*** Block opens ***
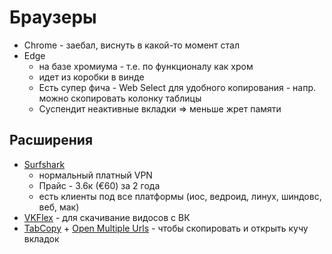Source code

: # Браузеры

- Chrome - заебал, виснуть в какой-то момент стал
- Edge
    - на базе хромиума - т.е. по функционалу как хром
    - идет из коробки в винде
    - Есть супер фича - Web Select для удобного копирования - напр. можно скопировать колонку таблицы
    - Суспендит неактивные вкладки => меньше жрет памяти

## Расширения

- [Surfshark](https://surfshark.club/friend/VCC4DRsx)
    - нормальный платный VPN
    - Прайс - 3.6к (€60) за 2 года
    - есть клиенты под все платформы (иос, ведроид, линух, шиндовс, веб, мак)
- [VKFlex](https://chrome.google.com/webstore/detail/vk-flex/ljbmkjikheoaglnnifnghjbknejbmhap) - для скачивание видосов с ВК
- [TabCopy](https://chrome.google.com/webstore/detail/tabcopy/micdllihgoppmejpecmkilggmaagfdmb) + [Open Multiple Urls](https://chrome.google.com/webstore/detail/open-multiple-urls/oifijhaokejakekmnjmphonojcfkpbbh) - чтобы скопировать и открыть кучу вкладок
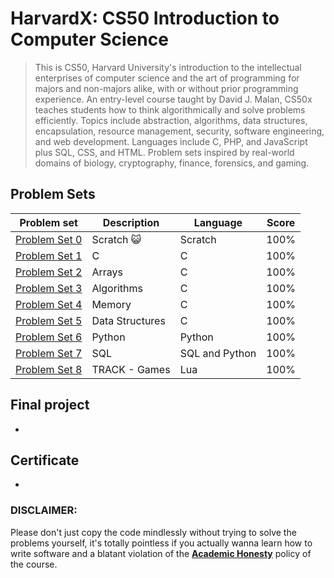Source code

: # HarvardX: CS50 Introduction to Computer Science
 >This is CS50, Harvard University's introduction to the intellectual enterprises of computer science and the art of programming for majors and non-majors alike, with or without prior programming experience. 
An entry-level course taught by David J. Malan, CS50x teaches students how to think algorithmically and solve problems efficiently. Topics include abstraction, algorithms, data structures, encapsulation, resource management, security, software engineering, and web development. Languages include C, PHP, and JavaScript plus SQL, CSS, and HTML. Problem sets inspired by real-world domains of biology, cryptography, finance, forensics, and gaming. 
 
 
 
 ## Problem Sets
| Problem set | Description | Language | Score |
| --- | --- | --- | --- |
| [Problem Set 0](https://cs50.harvard.edu/x/2020/weeks/0/) | Scratch 😺 | Scratch | 100% |
| [Problem Set 1](https://cs50.harvard.edu/x/2020/weeks/1/) | C | C | 100% |
| [Problem Set 2](https://cs50.harvard.edu/x/2020/weeks/2/) | Arrays | C | 100% |
| [Problem Set 3](https://cs50.harvard.edu/x/2020/weeks/3/) | Algorithms | C | 100% |
| [Problem Set 4](https://cs50.harvard.edu/x/2020/weeks/4/) | Memory | C | 100% |
| [Problem Set 5](https://cs50.harvard.edu/x/2020/weeks/5/) | Data Structures | C | 100% |
| [Problem Set 6](https://cs50.harvard.edu/x/2020/weeks/6/) | Python | Python | 100% |
| [Problem Set 7](https://cs50.harvard.edu/x/2020/weeks/7/) | SQL | SQL and Python | 100% |
| [Problem Set 8](https://cs50.harvard.edu/x/2020/tracks/games/) | TRACK - Games | Lua | 100% |

## Final project

-

## Certificate

-

### DISCLAIMER:
Please don't just copy the code mindlessly without trying to solve the problems yourself, it's totally pointless if you actually wanna learn how to write software and a blatant violation of the [**Academic Honesty**](https://docs.cs50.net/2016/fall/syllabus/cs50.html#academic-honesty) policy of the course.
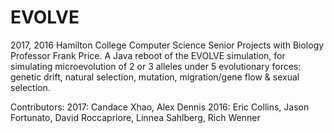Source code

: # EVOLVE
2017, 2016 Hamilton College Computer Science Senior Projects with Biology Professor Frank Price. 
A Java reboot of the EVOLVE simulation, for simulating microevolution of 2 or 3 alleles under 5 evolutionary forces: genetic drift, natural selection, mutation, migration/gene flow & sexual selection.

Contributors: 2017: Candace Xhao, Alex Dennis
2016: Eric Collins, Jason Fortunato, David Roccapriore, Linnea Sahlberg, Rich Wenner
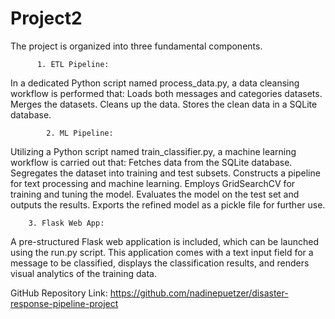 # Project2
The project is organized into three fundamental components.

          1. ETL Pipeline:
In a dedicated Python script named process_data.py, a data cleansing workflow is performed that:
Loads both messages and categories datasets.
Merges the datasets.
Cleans up the data.
Stores the clean data in a SQLite database.

            2. ML Pipeline:
Utilizing a Python script named train_classifier.py, a machine learning workflow is carried out that:
Fetches data from the SQLite database.
Segregates the dataset into training and test subsets.
Constructs a pipeline for text processing and machine learning.
Employs GridSearchCV for training and tuning the model.
Evaluates the model on the test set and outputs the results.
Exports the refined model as a pickle file for further use.


        3. Flask Web App:
A pre-structured Flask web application is included, which can be launched using the run.py script. This application comes with a text input field for a message to be classified, displays the classification results, and renders visual analytics of the training data.

GitHub Repository Link:
https://github.com/nadinepuetzer/disaster-response-pipeline-project
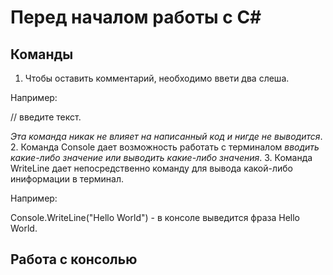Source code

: # Перед началом работы с C#

## Команды

1. Чтобы оставить комментарий, необходимо ввети два слеша. 

Например:

// введите текст. 

*Эта команда никак не влияет на написанный код и нигде не выводится*.
2. Команда Console дает возможность работать с терминалом *вводить какие-либо значение или выводить какие-либо значения*.
3. Команда WriteLine дает непосредственно команду для вывода какой-либо иниформации в терминал.

Например:

Console.WriteLine("Hello World") - в консоле выведится фраза Hello World.

## Работа с консолью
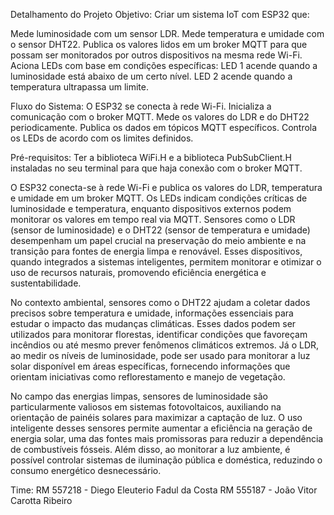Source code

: Detalhamento do Projeto
Objetivo:
Criar um sistema IoT com ESP32 que:

Mede luminosidade com um sensor LDR.
Mede temperatura e umidade com o sensor DHT22.
Publica os valores lidos em um broker MQTT para que possam ser monitorados por outros dispositivos na mesma rede Wi-Fi.
Aciona LEDs com base em condições específicas:
LED 1 acende quando a luminosidade está abaixo de um certo nível.
LED 2 acende quando a temperatura ultrapassa um limite.

Fluxo do Sistema:
O ESP32 se conecta à rede Wi-Fi.
Inicializa a comunicação com o broker MQTT.
Mede os valores do LDR e do DHT22 periodicamente.
Publica os dados em tópicos MQTT específicos.
Controla os LEDs de acordo com os limites definidos.

Pré-requisitos:
Ter a biblioteca WiFi.H e a biblioteca PubSubClient.H instaladas no seu terminal para que haja conexão com o broker MQTT.

O ESP32 conecta-se à rede Wi-Fi e publica os valores do LDR, temperatura e umidade em um broker MQTT. 
Os LEDs indicam condições críticas de luminosidade e temperatura, enquanto dispositivos externos podem monitorar os valores em tempo real via MQTT.
Sensores como o LDR (sensor de luminosidade) e o DHT22 (sensor de temperatura e umidade) desempenham um papel crucial na preservação do meio ambiente e na transição para fontes de energia limpa e renovável. Esses dispositivos, quando integrados a sistemas inteligentes, permitem monitorar e otimizar o uso de recursos naturais, promovendo eficiência energética e sustentabilidade.

No contexto ambiental, sensores como o DHT22 ajudam a coletar dados precisos sobre temperatura e umidade, informações essenciais para estudar o impacto das mudanças climáticas. Esses dados podem ser utilizados para monitorar florestas, identificar condições que favoreçam incêndios ou até mesmo prever fenômenos climáticos extremos. Já o LDR, ao medir os níveis de luminosidade, pode ser usado para monitorar a luz solar disponível em áreas específicas, fornecendo informações que orientam iniciativas como reflorestamento e manejo de vegetação.

No campo das energias limpas, sensores de luminosidade são particularmente valiosos em sistemas fotovoltaicos, auxiliando na orientação de painéis solares para maximizar a captação de luz. O uso inteligente desses sensores permite aumentar a eficiência na geração de energia solar, uma das fontes mais promissoras para reduzir a dependência de combustíveis fósseis. Além disso, ao monitorar a luz ambiente, é possível controlar sistemas de iluminação pública e doméstica, reduzindo o consumo energético desnecessário.

Time: 
RM 557218 - Diego Eleuterio Fadul da Costa
RM 555187 - João Vitor Carotta Ribeiro
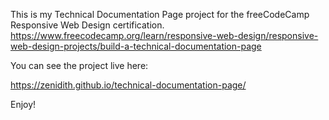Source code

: This is my Technical Documentation Page project for the freeCodeCamp Responsive Web Design certification. https://www.freecodecamp.org/learn/responsive-web-design/responsive-web-design-projects/build-a-technical-documentation-page 

You can see the project live here:

https://zenidith.github.io/technical-documentation-page/

Enjoy!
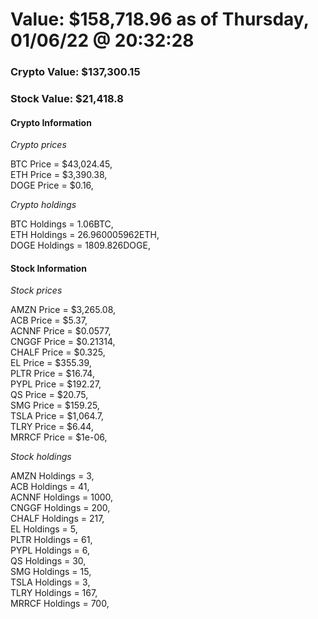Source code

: # Value: $158,718.96 as of Thursday, 01/06/22 @ 20:32:28 

### Crypto Value: $137,300.15

### Stock Value: $21,418.8

#### Crypto Information 
*Crypto prices* 

BTC Price = $43,024.45,  
ETH Price = $3,390.38,  
DOGE Price = $0.16,  


*Crypto holdings* 

BTC Holdings = 1.06BTC,  
ETH Holdings = 26.960005962ETH,  
DOGE Holdings = 1809.826DOGE,  


#### Stock Information 

*Stock prices* 

AMZN Price = $3,265.08,  
ACB Price = $5.37,  
ACNNF Price = $0.0577,  
CNGGF Price = $0.21314,  
CHALF Price = $0.325,  
EL Price = $355.39,  
PLTR Price = $16.74,  
PYPL Price = $192.27,  
QS Price = $20.75,  
SMG Price = $159.25,  
TSLA Price = $1,064.7,  
TLRY Price = $6.44,  
MRRCF Price = $1e-06,  


*Stock holdings* 

AMZN Holdings = 3,  
ACB Holdings = 41,  
ACNNF Holdings = 1000,  
CNGGF Holdings = 200,  
CHALF Holdings = 217,  
EL Holdings = 5,  
PLTR Holdings = 61,  
PYPL Holdings = 6,  
QS Holdings = 30,  
SMG Holdings = 15,  
TSLA Holdings = 3,  
TLRY Holdings = 167,  
MRRCF Holdings = 700,  


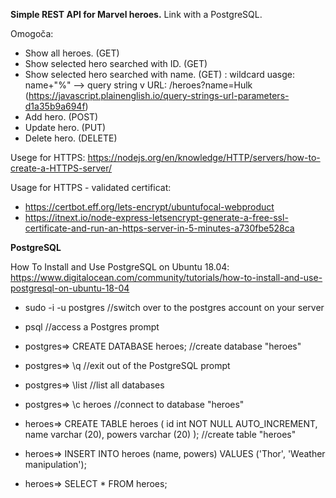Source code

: **Simple  REST API for Marvel heroes.**
Link with a PostgreSQL.

Omogoča:
* Show all heroes. (GET)
* Show selected hero searched with ID. (GET)
* Show selected hero searched with name. (GET) : wildcard uasge: name+"%" --> query string v URL: /heroes?name=Hulk (https://javascript.plainenglish.io/query-strings-url-parameters-d1a35b9a694f)
* Add hero. (POST)
* Update hero. (PUT)
* Delete hero. (DELETE)

Usege for HTTPS:
https://nodejs.org/en/knowledge/HTTP/servers/how-to-create-a-HTTPS-server/

Usage for HTTPS - validated certificat:
* https://certbot.eff.org/lets-encrypt/ubuntufocal-webproduct
* https://itnext.io/node-express-letsencrypt-generate-a-free-ssl-certificate-and-run-an-https-server-in-5-minutes-a730fbe528ca


**PostgreSQL**

How To Install and Use PostgreSQL on Ubuntu 18.04:
https://www.digitalocean.com/community/tutorials/how-to-install-and-use-postgresql-on-ubuntu-18-04

* sudo -i -u postgres //switch over to the postgres account on your server
* psql //access a Postgres prompt
* postgres⇒ CREATE DATABASE heroes; //create database "heroes"
* postgres⇒ \q //exit out of the PostgreSQL prompt 
* postgres⇒ \list //list all databases
* postgres⇒ \c heroes //connect to database "heroes"


* heroes⇒ CREATE TABLE heroes (
	id int NOT NULL AUTO_INCREMENT,
	name varchar (20),
	powers varchar (20)
); //create table "heroes"

* heroes⇒ INSERT INTO heroes (name, powers) VALUES ('Thor', 'Weather manipulation');

* heroes⇒ SELECT * FROM heroes;

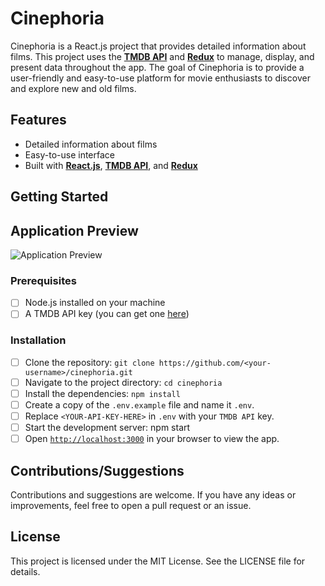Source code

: # Cinephoria

Cinephoria is a React.js project that provides detailed information about films. This project uses the [**TMDB API**](https://www.themoviedb.org/documentation/api) and [**Redux**](https://redux-toolkit.js.org/) to manage, display, and present data throughout the app. The goal of Cinephoria is to provide a user-friendly and easy-to-use platform for movie enthusiasts to discover and explore new and old films.

## Features

- Detailed information about films
- Easy-to-use interface
- Built with [**React.js**](https://reactjs.org/), [**TMDB API**](https://www.themoviedb.org/documentation/api), and [**Redux**](https://redux-toolkit.js.org/)

## Getting Started

## Application Preview

![[Application Preview](./src//app//assets/application-preview.png)](https://cinephoria.netlify.app/)

### Prerequisites

- [ ] Node.js installed on your machine
- [ ] A TMDB API key (you can get one [here](https://kb.synology.com/en-vn/DSM/tutorial/How_to_apply_for_a_personal_API_key_to_get_video_info))

### Installation

- [ ] Clone the repository: `git clone https://github.com/<your-username>/cinephoria.git`
- [ ] Navigate to the project directory: `cd cinephoria`
- [ ] Install the dependencies: `npm install`
- [ ] Create a copy of the `.env.example` file and name it `.env`.
- [ ] Replace `<YOUR-API-KEY-HERE>` in `.env` with your `TMDB API` key.
- [ ] Start the development server: npm start
- [ ] Open [`http://localhost:3000`](http://localhost:3000) in your browser to view the app.

## Contributions/Suggestions

Contributions and suggestions are welcome. If you have any ideas or improvements, feel free to open a pull request or an issue.

## License

This project is licensed under the MIT License. See the LICENSE file for details.
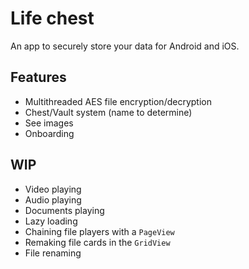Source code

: # Life chest

An app to securely store your data for Android and iOS.

## Features
- Multithreaded AES file encryption/decryption
- Chest/Vault system (name to determine)
- See images
- Onboarding

## WIP
- Video playing
- Audio playing
- Documents playing
- Lazy loading
- Chaining file players with a ``PageView``
- Remaking file cards in the ``GridView``
- File renaming
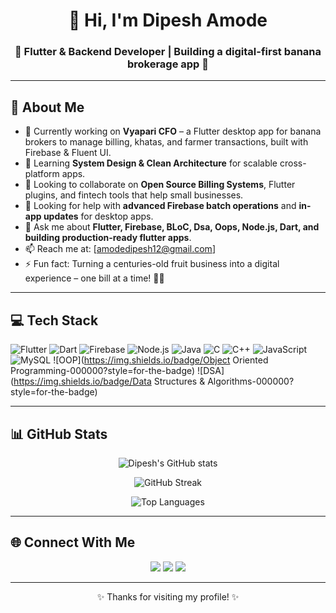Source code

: <h1 align="center">👋 Hi, I'm Dipesh Amode</h1>
<h3 align="center">🌱 Flutter & Backend Developer | Building a digital-first banana brokerage app 🍌</h3>

---

## 🚀 About Me
- 🔭 Currently working on **Vyapari CFO** – a Flutter desktop app for banana brokers to manage billing, khatas, and farmer transactions, built with Firebase & Fluent UI.
- 🌱 Learning **System Design & Clean Architecture** for scalable cross-platform apps.
- 👯 Looking to collaborate on **Open Source Billing Systems**, Flutter plugins, and fintech tools that help small businesses.
- 🤔 Looking for help with **advanced Firebase batch operations** and **in-app updates** for desktop apps.
- 💬 Ask me about **Flutter, Firebase, BLoC, Dsa, Oops, Node.js, Dart, and building production-ready flutter apps**.
- 📫 Reach me at: [amodedipesh12@gmail.com]
- ⚡ Fun fact: Turning a centuries-old fruit business into a digital experience – one bill at a time! 🍌✨

---

## 💻 Tech Stack
![Flutter](https://img.shields.io/badge/Flutter-02569B?style=for-the-badge&logo=flutter&logoColor=white)
![Dart](https://img.shields.io/badge/Dart-0175C2?style=for-the-badge&logo=dart&logoColor=white)
![Firebase](https://img.shields.io/badge/Firebase-ffca28?style=for-the-badge&logo=firebase&logoColor=black)
![Node.js](https://img.shields.io/badge/Node.js-339933?style=for-the-badge&logo=node.js&logoColor=white)
![Java](https://img.shields.io/badge/Java-007396?style=for-the-badge&logo=java&logoColor=white)
![C](https://img.shields.io/badge/C-00599C?style=for-the-badge&logo=c&logoColor=white)
![C++](https://img.shields.io/badge/C++-00599C?style=for-the-badge&logo=c%2B%2B&logoColor=white)
![JavaScript](https://img.shields.io/badge/JavaScript-F7DF1E?style=for-the-badge&logo=javascript&logoColor=black)
![MySQL](https://img.shields.io/badge/MySQL-4479A1?style=for-the-badge&logo=mysql&logoColor=white)
![OOP](https://img.shields.io/badge/Object Oriented Programming-000000?style=for-the-badge)
![DSA](https://img.shields.io/badge/Data Structures & Algorithms-000000?style=for-the-badge)

---

## 📊 GitHub Stats
<p align="center">
  <img src="https://github-readme-stats.vercel.app/api?username=madipavan&show_icons=true&theme=tokyonight" alt="Dipesh's GitHub stats" />
</p>
<p align="center">
  <img src="https://github-readme-streak-stats.herokuapp.com/?user=madipavan&theme=tokyonight" alt="GitHub Streak" />
</p>
<p align="center">
  <img src="https://github-readme-stats.vercel.app/api/top-langs/?username=madipavan&layout=compact&theme=tokyonight" alt="Top Languages" />
</p>

---

## 🌐 Connect With Me
<p align="center">
  <a href="mailto:amodedipesh12@gmail.com"><img src="https://img.shields.io/badge/Gmail-D14836?style=for-the-badge&logo=gmail&logoColor=white" /></a>
  <a href="www.linkedin.com/in/dipeshamode"><img src="https://img.shields.io/badge/LinkedIn-0A66C2?style=for-the-badge&logo=linkedin&logoColor=white" /></a>
  <a href="https://github.com/madipavan"><img src="https://img.shields.io/badge/GitHub-100000?style=for-the-badge&logo=github&logoColor=white" /></a>
</p>

---

<p align="center">✨ Thanks for visiting my profile! ✨</p>
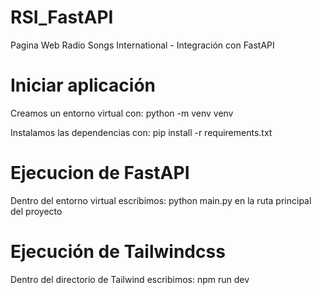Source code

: # RSI_FastAPI
Pagina Web Radio Songs International - Integración con FastAPI


# Iniciar aplicación
Creamos un entorno virtual con: python -m venv venv

Instalamos las dependencias con: pip install -r requirements.txt

# Ejecucion de FastAPI
Dentro del entorno virtual escribimos: python main.py en la ruta principal del proyecto

# Ejecución de Tailwindcss
Dentro del directorio de Tailwind escribimos: npm run dev
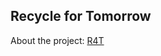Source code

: ## Recycle for Tomorrow 

About the project: [R4T](https://github.com/NadeemKabha/r4t/R4T-EcoHack.pdf)


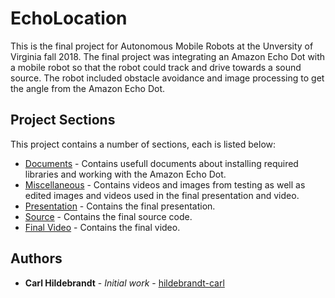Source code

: # EchoLocation

This is the final project for Autonomous Mobile Robots at the Unversity of Virginia fall 2018. The final project was integrating an Amazon Echo Dot with a mobile robot so that the robot could track and drive towards a sound source. The robot included obstacle avoidance and image processing to get the angle from the Amazon Echo Dot.

## Project Sections

This project contains a number of sections, each is listed below:

* [Documents](./docs/) - Contains usefull documents about installing required libraries and working with the Amazon Echo Dot.
* [Miscellaneous](./misc/) - Contains videos and images from testing as well as edited images and videos used in the final presentation and video.
* [Presentation](./presentation) - Contains the final presentation.
* [Source](./src) - Contains the final source code.
* [Final Video](./video) - Contains the final video.

## Authors

* **Carl Hildebrandt** - *Initial work* - [hildebrandt-carl](https://github.com/hildebrandt-carl)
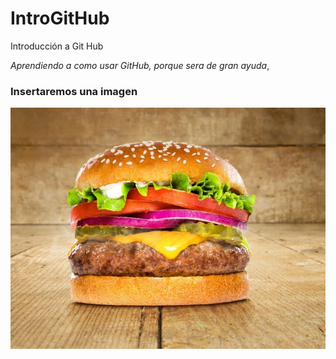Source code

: # IntroGitHub
 Introducción a Git Hub

 *Aprendiendo a como usar GitHub, porque sera de gran ayuda*,

 ### Insertaremos una imagen

 ![Hamburguesa](img/hamburguesa.jpg)
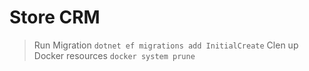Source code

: # Store CRM

> Run Migration `dotnet ef migrations add InitialCreate`
> Clen up Docker resources `docker system prune`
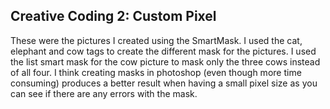 ## Creative Coding 2: Custom Pixel

These were the pictures I created using the SmartMask. I used the cat, elephant and cow tags to create the different mask for the pictures. I used the list smart mask for the cow picture to mask only the three cows instead of all four. I think creating masks in photoshop (even though more time consuming) produces a better result when having a small pixel size as you can see if there are any errors with the mask. 
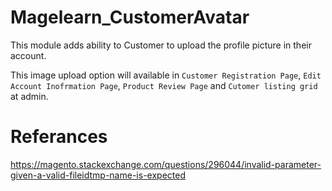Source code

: # Magelearn_CustomerAvatar
This module adds ability to Customer to upload the profile picture in their account.

This image upload option will available in `Customer Registration Page`, `Edit Account Inofrmation Page`, `Product Review Page` and `Cutomer listing grid` at admin.

# Referances
https://magento.stackexchange.com/questions/296044/invalid-parameter-given-a-valid-fileidtmp-name-is-expected
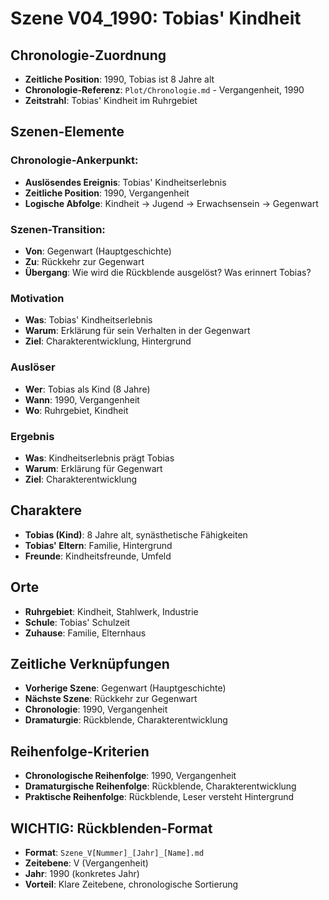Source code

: # Szene V04_1990: Tobias' Kindheit

## Chronologie-Zuordnung
- **Zeitliche Position**: 1990, Tobias ist 8 Jahre alt
- **Chronologie-Referenz**: `Plot/Chronologie.md` - Vergangenheit, 1990
- **Zeitstrahl**: Tobias' Kindheit im Ruhrgebiet

## Szenen-Elemente

### **Chronologie-Ankerpunkt:**
- **Auslösendes Ereignis**: Tobias' Kindheitserlebnis
- **Zeitliche Position**: 1990, Vergangenheit
- **Logische Abfolge**: Kindheit → Jugend → Erwachsensein → Gegenwart

### **Szenen-Transition:**
- **Von**: Gegenwart (Hauptgeschichte)
- **Zu**: Rückkehr zur Gegenwart
- **Übergang**: Wie wird die Rückblende ausgelöst? Was erinnert Tobias?

### **Motivation**
- **Was**: Tobias' Kindheitserlebnis
- **Warum**: Erklärung für sein Verhalten in der Gegenwart
- **Ziel**: Charakterentwicklung, Hintergrund

### **Auslöser**
- **Wer**: Tobias als Kind (8 Jahre)
- **Wann**: 1990, Vergangenheit
- **Wo**: Ruhrgebiet, Kindheit

### **Ergebnis**
- **Was**: Kindheitserlebnis prägt Tobias
- **Warum**: Erklärung für Gegenwart
- **Ziel**: Charakterentwicklung

## Charaktere
- **Tobias (Kind)**: 8 Jahre alt, synästhetische Fähigkeiten
- **Tobias' Eltern**: Familie, Hintergrund
- **Freunde**: Kindheitsfreunde, Umfeld

## Orte
- **Ruhrgebiet**: Kindheit, Stahlwerk, Industrie
- **Schule**: Tobias' Schulzeit
- **Zuhause**: Familie, Elternhaus

## Zeitliche Verknüpfungen
- **Vorherige Szene**: Gegenwart (Hauptgeschichte)
- **Nächste Szene**: Rückkehr zur Gegenwart
- **Chronologie**: 1990, Vergangenheit
- **Dramaturgie**: Rückblende, Charakterentwicklung

## Reihenfolge-Kriterien
- **Chronologische Reihenfolge**: 1990, Vergangenheit
- **Dramaturgische Reihenfolge**: Rückblende, Charakterentwicklung
- **Praktische Reihenfolge**: Rückblende, Leser versteht Hintergrund

## WICHTIG: Rückblenden-Format
- **Format**: `Szene_V[Nummer]_[Jahr]_[Name].md`
- **Zeitebene**: V (Vergangenheit)
- **Jahr**: 1990 (konkretes Jahr)
- **Vorteil**: Klare Zeitebene, chronologische Sortierung
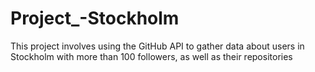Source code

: # Project_-Stockholm
This project involves using the GitHub API to gather data about users in Stockholm with more than 100 followers, as well as their repositories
*** Block closes ***
= WHAT YOU HAVE TO DO =
Read the listing above, then copy every line that includes the string "Hintergrund".

= OUTPUT BELOW =
- **Ziel**: Charakterentwicklung, Hintergrund
- **Tobias' Eltern**: Familie, Hintergrund
- **Praktische Reihenfolge**: Rückblende, Leser versteht Hintergrund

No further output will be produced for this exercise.